# Solved-Many track runners believe that they have a better chance of winning if they start in the inside lane that is closest t

#### ByDr. Raju Chaudhari

Oct 7, 2020

Many track runners believe that they have a better chance of winning if they start in the inside lane that is closest to the field. For the data below, the lane closest to the field is Lane 1, the next lane is Lane 2, and so on until the outermost lane, Lane 6. The data lists the number of wins for track runners in the different starting positions.

Test the claim that the number of wins is uniformly distributed across the different starting positions.

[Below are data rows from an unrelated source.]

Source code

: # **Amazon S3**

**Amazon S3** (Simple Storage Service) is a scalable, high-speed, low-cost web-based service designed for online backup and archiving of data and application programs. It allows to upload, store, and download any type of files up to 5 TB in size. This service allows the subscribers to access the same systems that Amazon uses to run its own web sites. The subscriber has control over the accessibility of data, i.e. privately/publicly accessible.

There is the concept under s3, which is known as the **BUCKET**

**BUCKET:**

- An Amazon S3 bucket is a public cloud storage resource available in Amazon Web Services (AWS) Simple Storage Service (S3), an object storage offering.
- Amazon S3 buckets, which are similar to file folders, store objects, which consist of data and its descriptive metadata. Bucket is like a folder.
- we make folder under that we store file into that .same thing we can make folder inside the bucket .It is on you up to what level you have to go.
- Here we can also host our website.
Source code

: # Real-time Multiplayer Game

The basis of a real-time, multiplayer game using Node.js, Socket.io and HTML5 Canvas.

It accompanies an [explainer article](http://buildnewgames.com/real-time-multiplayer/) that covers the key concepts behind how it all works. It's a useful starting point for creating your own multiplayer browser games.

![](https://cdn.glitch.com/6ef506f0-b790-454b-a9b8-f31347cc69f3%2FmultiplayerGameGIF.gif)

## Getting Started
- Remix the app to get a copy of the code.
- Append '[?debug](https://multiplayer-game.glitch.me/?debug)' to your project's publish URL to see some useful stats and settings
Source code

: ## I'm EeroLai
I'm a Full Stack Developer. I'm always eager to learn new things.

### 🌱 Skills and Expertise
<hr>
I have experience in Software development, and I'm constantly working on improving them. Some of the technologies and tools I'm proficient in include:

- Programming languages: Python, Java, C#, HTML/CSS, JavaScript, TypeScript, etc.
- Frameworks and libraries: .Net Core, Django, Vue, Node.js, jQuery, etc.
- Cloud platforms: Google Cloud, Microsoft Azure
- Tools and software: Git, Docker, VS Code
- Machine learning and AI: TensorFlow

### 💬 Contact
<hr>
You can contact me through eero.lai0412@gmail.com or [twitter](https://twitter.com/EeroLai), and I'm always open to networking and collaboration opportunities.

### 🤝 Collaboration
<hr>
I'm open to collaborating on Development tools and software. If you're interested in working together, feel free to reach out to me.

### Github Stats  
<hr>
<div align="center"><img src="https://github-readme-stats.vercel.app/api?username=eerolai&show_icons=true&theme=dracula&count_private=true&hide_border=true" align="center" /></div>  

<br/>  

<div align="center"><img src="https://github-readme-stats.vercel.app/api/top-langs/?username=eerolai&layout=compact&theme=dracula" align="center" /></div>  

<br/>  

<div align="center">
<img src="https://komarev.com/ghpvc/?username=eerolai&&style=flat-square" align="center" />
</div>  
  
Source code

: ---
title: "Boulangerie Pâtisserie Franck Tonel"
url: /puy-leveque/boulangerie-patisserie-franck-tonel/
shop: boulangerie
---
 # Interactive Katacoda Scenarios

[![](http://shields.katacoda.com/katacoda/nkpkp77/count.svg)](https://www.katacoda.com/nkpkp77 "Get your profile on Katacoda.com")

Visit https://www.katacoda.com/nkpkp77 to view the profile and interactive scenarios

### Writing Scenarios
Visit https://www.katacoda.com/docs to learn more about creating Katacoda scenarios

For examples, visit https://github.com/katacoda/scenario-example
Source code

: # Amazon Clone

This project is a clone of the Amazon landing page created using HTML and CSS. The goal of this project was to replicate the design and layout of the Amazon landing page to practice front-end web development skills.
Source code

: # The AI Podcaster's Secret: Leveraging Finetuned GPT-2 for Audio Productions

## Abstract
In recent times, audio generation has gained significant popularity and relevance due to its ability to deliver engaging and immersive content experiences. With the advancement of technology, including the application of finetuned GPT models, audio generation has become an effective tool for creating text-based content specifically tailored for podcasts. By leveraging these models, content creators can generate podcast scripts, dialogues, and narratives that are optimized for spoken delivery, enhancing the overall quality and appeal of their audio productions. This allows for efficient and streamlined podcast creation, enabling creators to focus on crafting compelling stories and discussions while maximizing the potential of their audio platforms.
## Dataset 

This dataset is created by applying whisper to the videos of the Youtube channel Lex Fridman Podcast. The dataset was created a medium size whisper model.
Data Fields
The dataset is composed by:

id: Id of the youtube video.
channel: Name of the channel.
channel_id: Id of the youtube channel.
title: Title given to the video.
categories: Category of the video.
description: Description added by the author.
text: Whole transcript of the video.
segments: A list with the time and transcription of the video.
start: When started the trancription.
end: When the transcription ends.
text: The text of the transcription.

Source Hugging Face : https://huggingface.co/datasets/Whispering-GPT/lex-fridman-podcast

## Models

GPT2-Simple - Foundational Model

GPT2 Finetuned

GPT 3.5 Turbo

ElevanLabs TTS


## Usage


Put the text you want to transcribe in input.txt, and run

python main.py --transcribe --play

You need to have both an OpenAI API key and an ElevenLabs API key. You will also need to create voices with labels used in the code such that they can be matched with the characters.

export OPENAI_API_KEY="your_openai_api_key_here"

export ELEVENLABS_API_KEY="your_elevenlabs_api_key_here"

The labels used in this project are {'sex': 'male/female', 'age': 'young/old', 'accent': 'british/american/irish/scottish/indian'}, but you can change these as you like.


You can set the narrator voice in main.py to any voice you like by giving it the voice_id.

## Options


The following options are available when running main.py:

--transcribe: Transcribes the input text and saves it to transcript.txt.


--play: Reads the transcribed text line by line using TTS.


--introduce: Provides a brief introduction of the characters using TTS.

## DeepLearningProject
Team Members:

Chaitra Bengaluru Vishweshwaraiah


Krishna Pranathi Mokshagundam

The results are based on 240 wins.

Starting Position 1 2 3 4 5 6
Number of wins 32 36 33 45 50 44

#### Solution

The observed data is

position Obs. Freq.$(O)$ Prop.
1 32 0.1667
2 36 0.1667
3 33 0.1667
4 45 0.1667
5 50 0.1667
6 44 0.1667

#### Step 1 The null and alternative hypothesis are as follows:

$H_0:$ The number of wins is uniformly distributed across the different starting positions,

i.e., $H_0: p_1=p_2=p_3=p_4 = p_5=p_6=\frac{1}{6}=0.1666667$

$H_1:$ The number of wins is not uniformly distributed across the different starting positions.

#### Step 2 Test statistic

The test statistic for testing above hypothesis is

 $$\begin{equation*} \chi^2= \sum \frac{(O_{i} -E_{i})^2}{E_{i}} \sim \chi^2_{(k-1)} \end{equation*}$$

#### Step 3 Level of Significance

The level of significance is $\alpha =0.01$.

#### Step 4 Critical value of $\chi^2$

The level of significance is $\alpha =0.01$. Degrees of freedom $df=k-1=6-1 =5$.

The critical value of $\chi^2$ for $df=5$ and $\alpha=0.01$ level of significance is $\chi^2 =15.0863$.

#### Step 5 Test Statistic

The expected frequencies can be calculated as

 $$\begin{equation*} E_{i} =N*p_i \end{equation*}$$

For example, $E_{1}$ is given by

 $$\begin{eqnarray*} E_{1} & = &N*p_1\\ &=& 240*0.1667\\ &=&40.008. \end{eqnarray*}$$

position Obs. Freq.$(O)$ Prop. $p_i$ Expe.Freq.$(E)$ $(O-E)^2/E$
1 32 0.1667 40.008 1.603
2 36 0.1667 40.008 0.402
3 33 0.1667 40.008 1.228
4 45 0.1667 40.008 0.623
5 50 0.1667 40.008 2.496
6 44 0.1667 40.008 0.398

The test statistic is

 $$\begin{eqnarray*} \chi^2&=& \sum \frac{(O_{i} -E_{i})^2}{E_{i}} \sim \chi^2_{(k-1)}\\ &=&\frac{(32-40.008)^2}{40.008}+\cdots + \frac{(44-40.01)^2}{40.01}\\ &=& 1.603 +\cdots + 0.398\\ &=& 6.75. \end{eqnarray*}$$

#### Step 6 Decision (Traditional approach)

The test statistic is $\chi^2 =6.75$ which falls $outside$ the critical region bounded by the critical value $15.0863$, we $\textit{fail to reject}$ the null hypothesis.

OR

#### Step 6 Decision ($p$-value approach)

The p-value is $P(\chi^2_{5}>6.75) =0.23991$.

As the p-value $0.2399$ is $\textit{greater than}$ the significance level of $\alpha = 0.01$, we $\textit{fail to reject}$ the null hypothesis.

We conclude that the number of wins is uniformly distributed across the different starting positions.